Jennifer Francis and Sekou Hayes.

 

What was your favorite dish at family dinners?

DeVonn: There are actually two. The first dish is a stuffed fish that my mom would make, which is really beautiful. It had all these different aromatics and spices. She also makes this really incredible crab quiche. It’s sort of like a really decadent crab frittata with cheese. It’s baked in the oven in a pie crust. It’s really incredible. I love those dishes and anything that reminds me of being home and cooking with her.

 

What was the first dish that you cooked for your family?

DeVonn: The first dish that I unsuccessfully cooked for my family was bread. Essentially, I put water, flour, and salt into a baking dish and thought that I would get bread. Obviously, that’s not how you make bread. I didn’t realize it at the time, but I was really excited to learn that there were actual recipes and lots of history on bread making that could have saved me a lot of time and heartbreak, but I persisted. 

The first dish that I successfully made for my family was some sort of stir fry or rice dish. I probably looked at one of the recipes that my mom had for fried rice and added beans and potatoes, and paired too many condiments with it and gave that to them. I think they either really liked it or they were just being really nice to me.

 

DeVonn and his mother Jennifer.

 

Have you woven your family’s traditions into the YARDY WORLD platform? 

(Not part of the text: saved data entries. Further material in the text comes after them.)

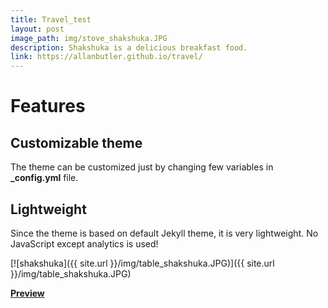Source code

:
 ```yaml
---
title: Travel_test
layout: post
image_path: img/stove_shakshuka.JPG
description: Shakshuka is a delicious breakfast food.
link: https://allanbutler.github.io/travel/
---
```


# Features

## Customizable theme

The theme can be customized just by changing few variables in **\_config.yml** file.

## Lightweight

Since the theme is based on default Jekyll theme, it is very lightweight. No JavaScript except analytics is used!

[![shakshuka]({{ site.url }}/img/table_shakshuka.JPG)]({{ site.url }}/img/table_shakshuka.JPG)

[**Preview**]({{page.link}})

DeVonn: The whole premise of YARDY WORLD was about my focus on family traditions.  When I started the company, it was really a way for me to show people that it’s totally fine to not come from an elite, very specific reputable restaurant background.  You don’t have to go to cooking school.  If that’s not your path, that’s totally fine.  Everything that I learned was from watching and emulating my family members, and just thinking about the spirit of generosity in gathering, especially when it comes to Black families.  Just the notion that when you have something that you’re excited about to celebrate it and put your full body and your full self into it, is so important.  When we started a company and started hosting dinners, they were very much a reflection of that same energy.  Just working with my community and also giving space for underrepresented communities and including more Black voices, working with trans rights organizations, working with immigration rights organizations.  Doing the work to really just talk about activism in a way that wasn’t pedantic.  Really using it as a way to also discover how to be in conversation and in community with other people.  Those things have always felt really important to me.

 

How are you celebrating the holidays this year?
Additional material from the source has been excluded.